We haven't traveled far from barbaric past

Now the Brits have their own "Abu Ghraib." Rumors of the abuse and torture of Iraqi prisoners by British soldiers have been floating around since the Abu Ghraib story hit the news last year. The pictures released at the court-martial of three soldiers at the British base in Osnabruck, Germany, rival those taken by American soldiers at Abu Ghraib. The Economist calls this the coalition of the shameful.

The abuses occurred in the British-controlled area of Basra. The British commanders and their civilian leaders blamed the abuses, as had their American counterparts, on a few bad apples. They contend that this kind of behavior is not typical of their soldiers.

It is surprising that during the recent court martial of Spec. Charles Graner no senior officers were called by the defense to testify. It could have helped clear the air about the direct or indirect implication of higher-ups in the chain of military command.

The abuse of prisoners is not a new phenomenon. The history of warfare is replete with accounts of terrible abuses committed by almost every country and every people in the world. The Geneva Conventions were an answer to such abuses. They are important because they protect all prisoners of war. These conventions uphold the universal principles of human dignity and human rights that are often trampled under war conditions. One would think that we have traveled and progressed some distance from our barbaric past. We have not.

Most of us have a veneer of civility in ordinary, everyday life. But in crises and under difficult situations, that veneer peels off quickly and either in anger - or for just plain fun - we become savages. I am sure in their private lives Specialist Graner and his sidekick, Pvt. Lynddie England, are quiet reasonable people. Were they acting on their own, as the Army would have us believe, or were they given implicit or explicit license to do whatever they pleased? Gen. Geoffrey Miller, in charge of Iraqi prisons at the time, had directed his subordinates to treat Iraqi prisoners as dogs.

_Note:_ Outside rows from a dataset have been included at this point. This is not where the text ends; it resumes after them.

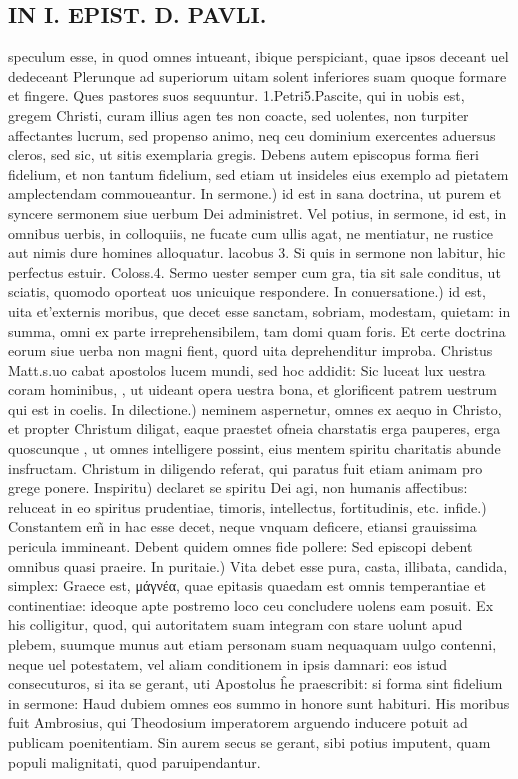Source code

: \documentclass{article}
\begin{document}
\begin{pages}
\section*{IN I. EPIST. D. PAVLI. }
\marginpar{[ p.101 ]}\pstart speculum esse, in quod omnes intueant, ibique perspiciant, quae ipsos deceant uel dedeceant Plerunque ad superiorum uitam solent inferiores suam quoque formare et fingere. Ques pastores suos sequuntur. 1.Petri5.Pascite, qui in uobis est, gregem Christi, curam illius agen tes non coacte, sed uolentes, non turpiter affectantes lucrum, sed propenso animo, neq ceu dominium exercentes aduersus cleros, sed sic, ut sitis exemplaria gregis. Debens autem episcopus forma fieri fidelium, et non tantum fidelium, sed etiam ut insideles eius exemplo ad pietatem amplectendam commoueantur.  \pend\pstart In sermone.) id est in sana doctrina, ut purem et syncere sermonem siue uerbum Dei administret. Vel potius, in sermone, id est, in omnibus uerbis, in colloquiis, ne fucate cum ullis agat, ne mentiatur, ne rustice aut nimis dure homines alloquatur. lacobus 3. Si quis in sermone non labitur, hic perfectus estuir. Coloss.4. Sermo uester semper cum gra, tia sit sale conditus, ut sciatis, quomodo oporteat uos unicuique respondere.  \pend\pstart In conuersatione.) id est, uita et’externis moribus, que decet esse sanctam, sobriam, modestam, quietam: in summa, omni ex parte irreprehensibilem, tam domi quam foris. Et certe doctrina eorum siue uerba non magni fient, quord uita deprehenditur improba. Christus Matt.s.uo cabat apostolos lucem mundi, sed hoc addidit: Sic luceat lux uestra coram hominibus,  , ut uideant opera uestra bona, et glorificent patrem uestrum qui est in coelis.  \pend\pstart In dilectione.) neminem aspernetur, omnes ex aequo in Christo, et propter Christum diligat, eaque praestet ofneia charstatis erga pauperes, erga quoscunque , ut omnes intelligere possint, eius mentem spiritu charitatis abunde insfructam. Christum in diligendo referat, qui paratus fuit etiam animam pro grege ponere.  \pend\pstart Inspiritu) declaret se spiritu Dei agi, non humanis affectibus: reluceat in eo spiritus prudentiae, timoris, intellectus, fortitudinis, etc.  \pend\pstart infide.) Constantem em̃ in hac esse decet, neque vnquam deficere, etiansi grauissima pericula immineant. Debent quidem omnes fide pollere: Sed episcopi debent omnibus quasi praeire. In puritaie.) Vita debet esse pura, casta, illibata, candida, simplex: Graece est, μάγνέα, quae epitasis quaedam est omnis temperantiae et continentiae: ideoque apte postremo loco ceu concludere uolens eam posuit. Ex his colligitur, quod, qui autoritatem suam integram con stare uolunt apud plebem, suumque munus aut etiam personam suam nequaquam uulgo contenni, neque uel potestatem, vel aliam conditionem in ipsis damnari: eos istud consecuturos, si ita se gerant, uti Apostolus ĥe praescribit: si forma sint fidelium in sermone: Haud dubiem omnes eos summo in honore sunt habituri. His moribus fuit Ambrosius, qui Theodosium imperatorem arguendo inducere potuit ad publicam poenitentiam. Sin aurem secus se gerant, sibi potius imputent, quam populi malignitati, quod paruipendantur.  \pend
{}
{}

\end{pages}
\end{document}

We know about Abu Ghraib only because some torturers posed triumphantly beside their "trophies" and took pictures. In the case of British abuse, the story leaked out only when a returning soldier had a roll of film developed at a photo shop in Staffordshire, England. Things started to unravel when the shop informed the police.

Would the public have known about the abuses if there were no photos? Given the secretive nature of our institutions and the tendency to keep dirty laundry hidden from the public, this would have not happened. Just look at what has happened atGuantanamo Bay.

At Guantanamo Bay such abuses have been going on since the arrival at the U.S. base on the island of Cuba of craftily titled enemy combatants three years ago. It was only after international protests that the prisoners were removed from cages and placed in barracks. But this did not stop the abuse.

The arrival on the island of Maj. Gen. Geoffrey Miller changed the rules of interrogation. Abu Ghraib happened when the general was put in charge of prisons in Iraq.

In 2003, during General Miller's watch at Guatanamo Bay, 23 prisoners attempted mass suicide and an additional 350 attempted to hurt themselves in what the Army euphemistically calls self-harm incidents. Though there are no digital cameras clicking in that camp, the stories of abuse have come out from some of the released prisoners.

There are still 553 prisoners in that Caribbean purgatory who have not been charged with any crimes. The Department of Defense is planning a new prison facility there. including a psychiatric wing. It seems most the prisoners are going to be there for the rest of their lives.